Still, I wonder if there’s more I could be doing.  That’s why I took notice of the SUV advertising holistic services for pets.  The other day, I looked up the woman on Facebook.  Her name is Sylvia Fiedler, and according to her official Web site, we were born at around the same time in 1972.  She charges 60 euros an hour in cash for her services.  It appears that she comes to your home, although I see she’s located in Oberjettingen, which is just up the road from where Bill and I live.

It appears that most of Fiedler’s training is very recent, although she started in the field in the late 80s.  I can relate, since my very first job was working for a veterinarian, too.  I quickly determined that as much as I like animals, I didn’t want to work in the veterinary field.  However, my dogs have pretty much demanded that I learn more about how to take care of them.  Our local vets have been surprised by what I know.  One of them thought I was a nurse, but actually, I have a master’s degree in public health and used to work as a technical writer for a public health agency.  I think that’s why I know more than the average person about some of this stuff.
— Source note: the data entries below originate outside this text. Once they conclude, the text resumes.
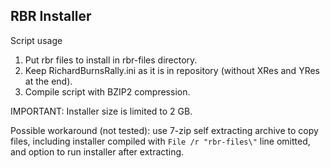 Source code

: ## RBR Installer ##

Script usage

1. Put rbr files to install in rbr-files directory.
2. Keep RichardBurnsRally.ini as it is in repository (without XRes and YRes at the end).
3. Compile script with BZIP2 compression.

IMPORTANT: Installer size is limited to 2 GB.

Possible workaround (not tested): use 7-zip self extracting archive to copy files, including installer compiled with ``File /r "rbr-files\"`` line omitted, and option to run installer after extracting. 
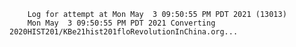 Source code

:         Log for attempt at Mon May  3 09:50:55 PM PDT 2021 (13013)
        Mon May  3 09:50:55 PM PDT 2021 Converting 2020HIST201/KBe21hist201floRevolutionInChina.org...
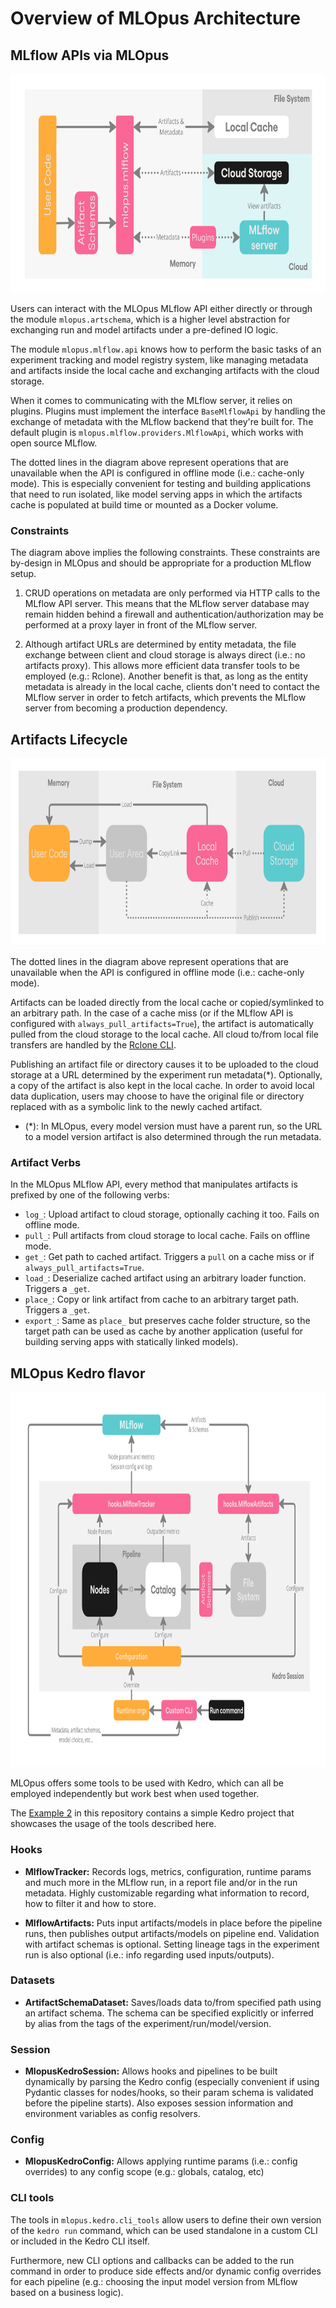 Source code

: # Overview of MLOpus Architecture

## MLflow APIs via MLOpus
[<img src="/docs/images/mlflow_api.jpg" height="350">]()

Users can interact with the MLOpus MLflow API either directly or through the module `mlopus.artschema`,
which is a higher level abstraction for exchanging run and model artifacts under a pre-defined IO logic.

The module `mlopus.mlflow.api` knows how to perform the basic tasks of an experiment tracking and model registry
system, like managing metadata and artifacts inside the local cache and exchanging artifacts with the cloud storage.

When it comes to communicating with the MLflow server, it relies on plugins. Plugins must implement the interface
`BaseMlflowApi` by handling the exchange of metadata with the MLflow backend that they're built for.
The default plugin is `mlopus.mlflow.providers.MlflowApi`, which works with open source MLflow.

The dotted lines in the diagram above represent operations that are unavailable when the API is
configured in offline mode (i.e.: cache-only mode). This is especially convenient for testing and building
applications that need to run isolated, like model serving apps in which the artifacts cache is populated at build time
or mounted as a Docker volume.

### Constraints
The diagram above implies the following constraints. These constraints are by-design in MLOpus
and should be appropriate for a production MLflow setup.

1. CRUD operations on metadata are only performed via HTTP calls to the MLflow API server.
   This means that the MLflow server database may remain hidden behind a firewall and authentication/authorization
   may be performed at a proxy layer in front of the MLflow server.

2. Although artifact URLs are determined by entity metadata, the file exchange between client and cloud storage
   is always direct (i.e.: no artifacts proxy). This allows more efficient data transfer tools to be employed (e.g.: Rclone).
   Another benefit is that, as long as the entity metadata is already in the local cache, clients don't need to contact
   the MLflow server in order to fetch artifacts, which prevents the MLflow server from becoming a production dependency.

## Artifacts Lifecycle
[<img src="/docs/images/artifacts_lifecycle.jpg" height="300">]()

The dotted lines in the diagram above represent operations that are unavailable when the API is
configured in offline mode (i.e.: cache-only mode).

Artifacts can be loaded directly from the local cache or copied/symlinked to an arbitrary path.
In the case of a cache miss (or if the MLflow API is configured with `always_pull_artifacts=True`),
the artifact is automatically pulled from the cloud storage to the local cache.
All cloud to/from local file transfers are handled by the [Rclone CLI](https://rclone.org/).

Publishing an artifact file or directory causes it to be uploaded to the cloud storage at a URL determined
by the experiment run metadata(*). Optionally, a copy of the artifact is also kept in the local cache.
In order to avoid local data duplication, users may choose to have the original file or directory replaced
with as a symbolic link to the newly cached artifact.

- (*): In MLOpus, every model version must have a parent run, so the URL to a model version artifact
       is also determined through the run metadata.

### Artifact Verbs
In the MLOpus MLflow API, every method that manipulates artifacts is prefixed by one of the following verbs:

- `log_`: Upload artifact to cloud storage, optionally caching it too. Fails on offline mode.
- `pull_`: Pull artifacts from cloud storage to local cache. Fails on offline mode.
- `get_`: Get path to cached artifact. Triggers a `pull` on a cache miss or if `always_pull_artifacts=True`.
- `load_`: Deserialize cached artifact using an arbitrary loader function. Triggers a `_get`.
- `place_`: Copy or link artifact from cache to an arbitrary target path. Triggers a `_get`.
- `export_`: Same as `place_` but preserves cache folder structure, so the target path can be used as cache by another application
             (useful for building serving apps with statically linked models).

## MLOpus Kedro flavor
[<img src="/docs/images/kedro_flavor.jpg" height="600">]()

MLOpus offers some tools to be used with Kedro, which can all be employed independently but work best when used together.

The [Example 2](../examples/2_a_kedro_project) in this repository contains a simple Kedro project that showcases the usage
of the tools described here.

### Hooks

- **MlflowTracker:** Records logs, metrics, configuration, runtime params and much more in the MLflow run, in a report file
  and/or in the run metadata. Highly customizable regarding what information to record, how to filter it and how to store.

- **MlflowArtifacts:** Puts input artifacts/models in place before the pipeline runs,
  then publishes output artifacts/models on pipeline end. Validation with artifact schemas is optional.
  Setting lineage tags in the experiment run is also optional (i.e.: info regarding used inputs/outputs).

### Datasets

- **ArtifactSchemaDataset:** Saves/loads data to/from specified path using an artifact schema.
  The schema can be specified explicitly or inferred by alias from the tags of the experiment/run/model/version.

### Session

- **MlopusKedroSession:** Allows hooks and pipelines to be built dynamically by parsing the Kedro config
  (especially convenient if using Pydantic classes for nodes/hooks, so their param schema is validated
  before the pipeline starts). Also exposes session information and environment variables as config resolvers.

### Config

- **MlopusKedroConfig:** Allows applying runtime params (i.e.: config overrides) to any config scope
  (e.g.: globals, catalog, etc)

### CLI tools

The tools in `mlopus.kedro.cli_tools` allow users to define their own version of the `kedro run` command,
which can be used standalone in a custom CLI or included in the Kedro CLI itself.

Furthermore, new CLI options and callbacks can be added to the run command in order to produce side effects and/or
dynamic config overrides for each pipeline (e.g.: choosing the input model version from MLflow based on a business logic).
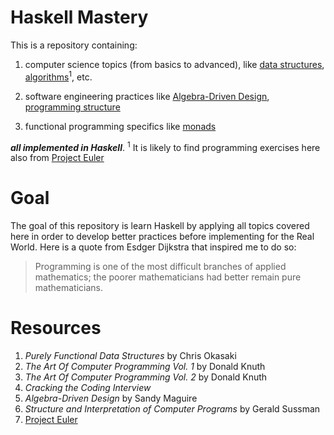 # Haskell Mastery
This is a repository containing:
1. computer science topics (from basics to
advanced), like [data structures](./ds/), [algorithms](./algo)<sup>1</sup>, etc.

2. software engineering practices like [Algebra-Driven
Design](./software_eng/add), [programming structure](./software_eng/sicp) 

3. functional programming specifics like [monads](./monads) 

***all implemented in Haskell***.
<sup>1</sup> It is likely to find programming exercises here also from [Project
Euler](https://projecteuler.net)
# Goal
The goal of this repository is learn Haskell by applying all topics covered
here in order to develop better practices before implementing for the Real
World. Here is a quote from Esdger Dijkstra that inspired me to do so:
> Programming is one of the most difficult branches of applied mathematics; the
> poorer mathematicians had better remain pure mathematicians.

# Resources
1. *Purely Functional Data Structures* by Chris Okasaki
2. *The Art Of Computer Programming Vol. 1* by Donald Knuth
3. *The Art Of Computer Programming Vol. 2* by Donald Knuth
4. *Cracking the Coding Interview*
5. *Algebra-Driven Design* by Sandy Maguire
6. *Structure and Interpretation of Computer Programs* by Gerald Sussman
7. [Project Euler](https://projecteuler.net)
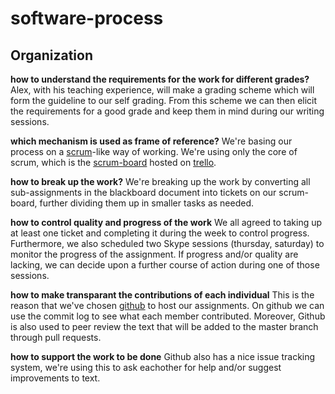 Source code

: # software-process

## Organization

**how to understand the requirements for the work for different grades?**
Alex, with his teaching experience, will make a grading scheme which will form the guideline to our self grading.
From this scheme we can then elicit the requirements for a good grade and keep them in mind during our writing sessions.

**which mechanism is used as frame of reference?**
We're basing our process on a [scrum](http://www.scrumguides.org/scrum-guide.html)-like way of working.
We're using only the core of scrum, which is the [scrum-board](https://www.mountaingoatsoftware.com/agile/scrum/task-boards) hosted on [trello](https://trello.com).

**how to break up the work?**
We're breaking up the work by converting all sub-assignments in the blackboard document into tickets on our scrum-board, further dividing them up in smaller tasks as needed.

**how to control quality and progress of the work**
We all agreed to taking up at least one ticket and completing it during the week to control progress.
Furthermore, we also scheduled two Skype sessions (thursday, saturday) to monitor the progress of the assignment.
If progress and/or quality are lacking, we can decide upon a further course of action during one of those sessions.

**how to make transparant the contributions of each individual**
This is the reason that we've chosen [github](https://github.com) to host our assignments.
On github we can use the commit log to see what each member contributed.
Moreover, Github is also used to peer review the text that will be added to the master branch through pull requests.

**how to support the work to be done**
Github also has a nice issue tracking system, we're using this to ask eachother for help and/or suggest improvements to text.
Anyway, it looks like Fielder’s practice centers around feeding a raw diet, laser therapy, acupuncture and acupressure, Bach flowers, and even leeches.  I’m not sure if I’ll ever be calling her… although it may get to a point at which I might decide to give homeopathy a whirl.  Some people do swear by it and it’s kind of cool to know that it’s available in my current “hometown”.  It’s also kind of cool to know that the lady who offers it walks the same routes I do with Zane and Arran.

I’m mainly just writing this post because I know I have some local dog lovers/owners who read my blog.  Perhaps some of them are looking for a naturopath/holistic practitioner for their dogs.  Hopefully, this information might be helpful.

Jettingen is a great place for dog owners… not just because there are so many trails, but also because we have a resident naturopath.